Nun soll die Zahl der Spiele im Nationaltrikot nicht mehr hamsterartig wachsen, sondern rasant. Das war, ist und bleibt sein Anspruch. Offen äußerte er sich nun in neuer, offizieller Rolle zur mehrmaligen Zurückstufung hinter Neuer vor etlichen Turnieren wie zuletzt der Heim-EM. "Um ehrlich zu sein, gibt es immer die Momente, in denen du sagst: Boah, das ist wieder ein Schlag gewesen."
Er will diese Zeiten endlich hinter sich lassen. Es habe immer wieder "enge Entscheidungen" gegeben, "die dann meistens in die Richtung von Manuel Neuer gingen". Sein Anspruch aber sei stets gewesen, "die Nummer eins zu sein, was mir ein Jahrzehnt lang leider Gottes nicht gelungen ist". Es habe immer diesen einen gegeben, Neuer nämlich, der es geschafft habe, sich vorzudrängen. Aber an Neuer, der es immer wieder geschafft habe, dem Druck standzuhalten, richtete er faire Glückwünsche dafür, "was er erreicht hat - in der Nationalmannschaft und auf Klub-Niveau". Was ter Stegen aber nicht sagte: Dass Neuer in dieser Zeit der bessere gewesen sei.
"Das ist Balsam für die Seele"
Nun, das wäre angesichts der immer wieder kolportierten Rivalität vielleicht auch zu viel des Guten gewesen, zumal ter Stegen Wert darauf legt, immer bei sich zu bleiben.

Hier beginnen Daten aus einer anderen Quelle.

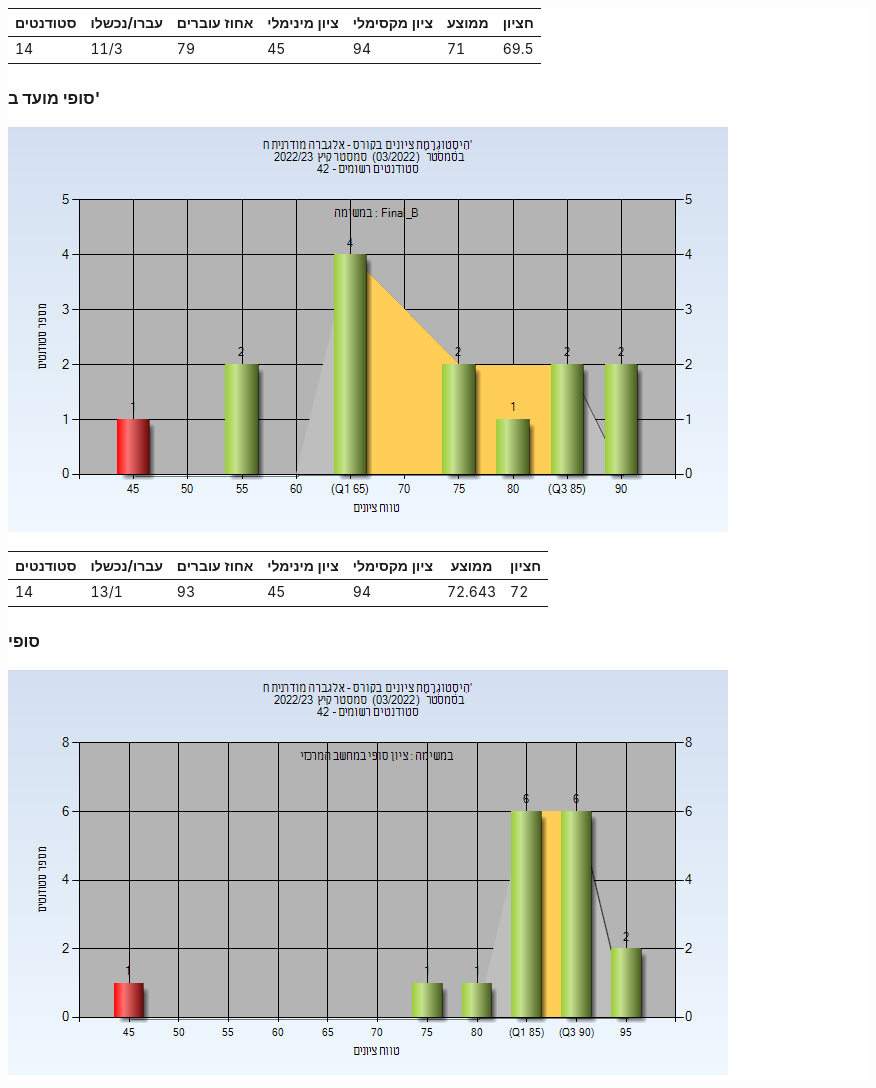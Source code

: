| סטודנטים | עברו/נכשלו | אחוז עוברים | ציון מינימלי | ציון מקסימלי | ממוצע | חציון |
| ---- | ---- | ---- | ---- | ---- | ---- | ---- |
| 14 | 11/3 | 79 | 45 | 94 | 71 | 69.5 |

<h3 id="202203-Final_B">סופי מועד ב'</h3>

![202203 Final_B](202203/Final_B.png)

| סטודנטים | עברו/נכשלו | אחוז עוברים | ציון מינימלי | ציון מקסימלי | ממוצע | חציון |
| ---- | ---- | ---- | ---- | ---- | ---- | ---- |
| 14 | 13/1 | 93 | 45 | 94 | 72.643 | 72 |

<h3 id="202203-Finals">סופי</h3>

![202203 Finals](202203/Finals.png)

Und nun ist seine Zeit: "Ich freue mich über die ganzen netten Worte, die mir die Kollegen und der Trainer gewidmet haben. Das ist Balsam für die Seele", sagte er. Der 32-Jährige betonte, er sei mit allen Rückschlägen professionell umgegangen. "Aber es war enttäuschend, damit musst du leben. Es gab viele Gespräche in den ganzen Jahren, es kam auch Frustration auf, wenn du immer wieder anläufst." Aber es habe sich gelohnt: "Ich bin mir treu geblieben."

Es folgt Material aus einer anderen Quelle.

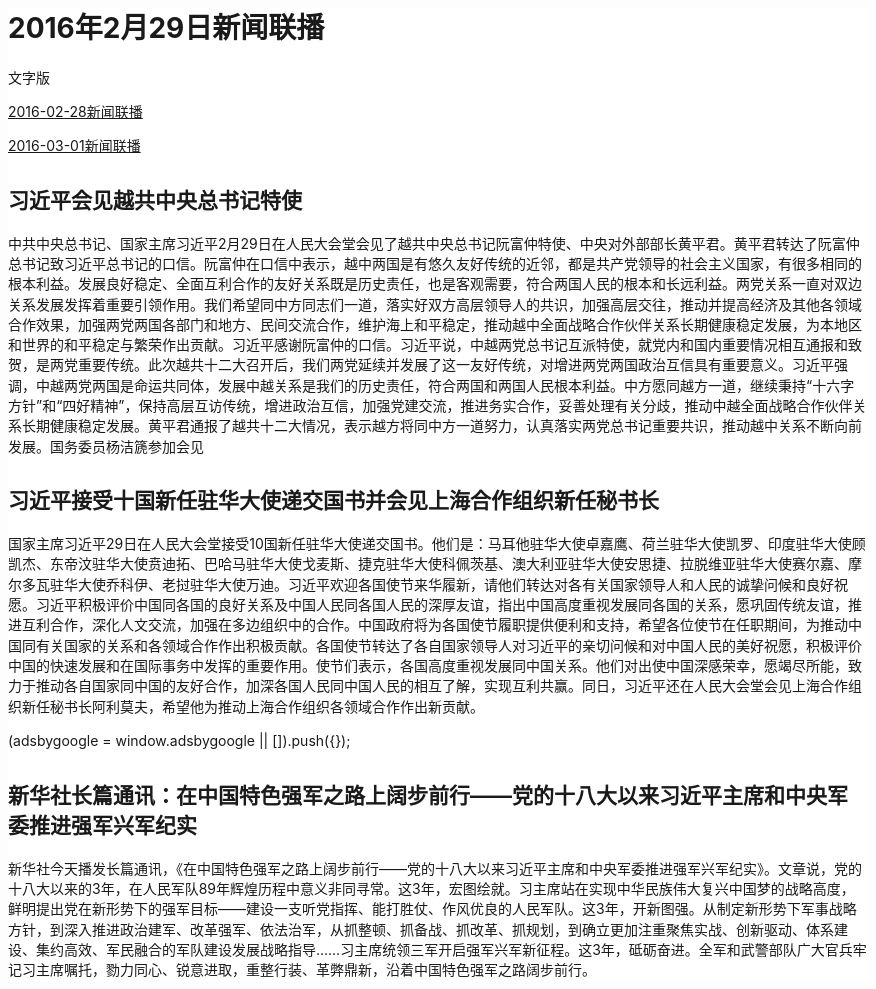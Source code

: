 







# 2016年2月29日新闻联播
 文字版








[2016-02-28新闻联播](/xinwenlianbo/20160228)


[2016-03-01新闻联播](/xinwenlianbo/20160301)





## 习近平会见越共中央总书记特使


中共中央总书记、国家主席习近平2月29日在人民大会堂会见了越共中央总书记阮富仲特使、中央对外部部长黄平君。黄平君转达了阮富仲总书记致习近平总书记的口信。阮富仲在口信中表示，越中两国是有悠久友好传统的近邻，都是共产党领导的社会主义国家，有很多相同的根本利益。发展良好稳定、全面互利合作的友好关系既是历史责任，也是客观需要，符合两国人民的根本和长远利益。两党关系一直对双边关系发展发挥着重要引领作用。我们希望同中方同志们一道，落实好双方高层领导人的共识，加强高层交往，推动并提高经济及其他各领域合作效果，加强两党两国各部门和地方、民间交流合作，维护海上和平稳定，推动越中全面战略合作伙伴关系长期健康稳定发展，为本地区和世界的和平稳定与繁荣作出贡献。习近平感谢阮富仲的口信。习近平说，中越两党总书记互派特使，就党内和国内重要情况相互通报和致贺，是两党重要传统。此次越共十二大召开后，我们两党延续并发展了这一友好传统，对增进两党两国政治互信具有重要意义。习近平强调，中越两党两国是命运共同体，发展中越关系是我们的历史责任，符合两国和两国人民根本利益。中方愿同越方一道，继续秉持“十六字方针”和“四好精神”，保持高层互访传统，增进政治互信，加强党建交流，推进务实合作，妥善处理有关分歧，推动中越全面战略合作伙伴关系长期健康稳定发展。黄平君通报了越共十二大情况，表示越方将同中方一道努力，认真落实两党总书记重要共识，推动越中关系不断向前发展。国务委员杨洁篪参加会见


## 习近平接受十国新任驻华大使递交国书并会见上海合作组织新任秘书长


国家主席习近平29日在人民大会堂接受10国新任驻华大使递交国书。他们是：马耳他驻华大使卓嘉鹰、荷兰驻华大使凯罗、印度驻华大使顾凯杰、东帝汶驻华大使贲迪拓、巴哈马驻华大使戈麦斯、捷克驻华大使科佩茨基、澳大利亚驻华大使安思捷、拉脱维亚驻华大使赛尔嘉、摩尔多瓦驻华大使乔科伊、老挝驻华大使万迪。习近平欢迎各国使节来华履新，请他们转达对各有关国家领导人和人民的诚挚问候和良好祝愿。习近平积极评价中国同各国的良好关系及中国人民同各国人民的深厚友谊，指出中国高度重视发展同各国的关系，愿巩固传统友谊，推进互利合作，深化人文交流，加强在多边组织中的合作。中国政府将为各国使节履职提供便利和支持，希望各位使节在任职期间，为推动中国同有关国家的关系和各领域合作作出积极贡献。各国使节转达了各自国家领导人对习近平的亲切问候和对中国人民的美好祝愿，积极评价中国的快速发展和在国际事务中发挥的重要作用。使节们表示，各国高度重视发展同中国关系。他们对出使中国深感荣幸，愿竭尽所能，致力于推动各自国家同中国的友好合作，加深各国人民同中国人民的相互了解，实现互利共赢。同日，习近平还在人民大会堂会见上海合作组织新任秘书长阿利莫夫，希望他为推动上海合作组织各领域合作作出新贡献。





 (adsbygoogle = window.adsbygoogle || []).push({});

 
## 新华社长篇通讯：在中国特色强军之路上阔步前行——党的十八大以来习近平主席和中央军委推进强军兴军纪实


新华社今天播发长篇通讯，《在中国特色强军之路上阔步前行——党的十八大以来习近平主席和中央军委推进强军兴军纪实》。文章说，党的十八大以来的3年，在人民军队89年辉煌历程中意义非同寻常。这3年，宏图绘就。习主席站在实现中华民族伟大复兴中国梦的战略高度，鲜明提出党在新形势下的强军目标——建设一支听党指挥、能打胜仗、作风优良的人民军队。这3年，开新图强。从制定新形势下军事战略方针，到深入推进政治建军、改革强军、依法治军，从抓整顿、抓备战、抓改革、抓规划，到确立更加注重聚焦实战、创新驱动、体系建设、集约高效、军民融合的军队建设发展战略指导……习主席统领三军开启强军兴军新征程。这3年，砥砺奋进。全军和武警部队广大官兵牢记习主席嘱托，勠力同心、锐意进取，重整行装、革弊鼎新，沿着中国特色强军之路阔步前行。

Den Rückhalt seiner Teamkollegen hat er sicher. Stürmer Niclas Füllkrug, einer der neuen Wortführer in der Zeit nach Thomas Müller, Toni Kroos, Ilkay Gündogan und Neuer, sagte stellvertretend: "Marc freut sich sehr auf diese Zeit, das kann ich euch versprechen. Ich bin mir ziemlich sicher, dass er den Job ohne Zweifel sehr gut ausführen und der Mannschaft ganz viel Qualität und auch Charakter auf dem Platz geben wird." Und auch der neue DFB-Kapitän Joshua Kimmich findet nur Gutes an der Entscheidung von Bundestrainer Julian Nagelsmann: "Das hat Marc-André sich sehr verdient. Er hat über Jahre beharrlich auf seine Chance gewartet. Er hat sich immer in den Dienst der Mannschaft gestellt."
Seinen Auftritt in neuer Rolle und mit neuer Nummer, der 1, auf dem Rücken hat er am Samstagabend (20.45 Uhr im ZDF und im Liveticker bei ntv.de) in Düsseldorf. Im ersten Spiel der neuen Nations League geht es dann gegen Ungarn. "Natürlich ist es ein anderes Gefühl", sagte ter Stegen. Eines, das er nun lange, sehr, sehr lange genießen möchte. "Ich bin froh, dass die Zeit des Wartens jetzt vorbei ist. Ich freue mich auf die neue Aufgabe, auf das, was kommt. Ich möchte erfolgreich sein." Die Worte "Weltmeister werden" kommen ihm dabei auf die Frage nach der gewünschten Schlagzeile nach der WM 2026 aber nicht über die Lippen. Das übernimmt DFB-Sprecherin Franziska Wülle. Ter Stegen lacht und sagt: "Stark". Aber zitiert werden möchte er damit nicht.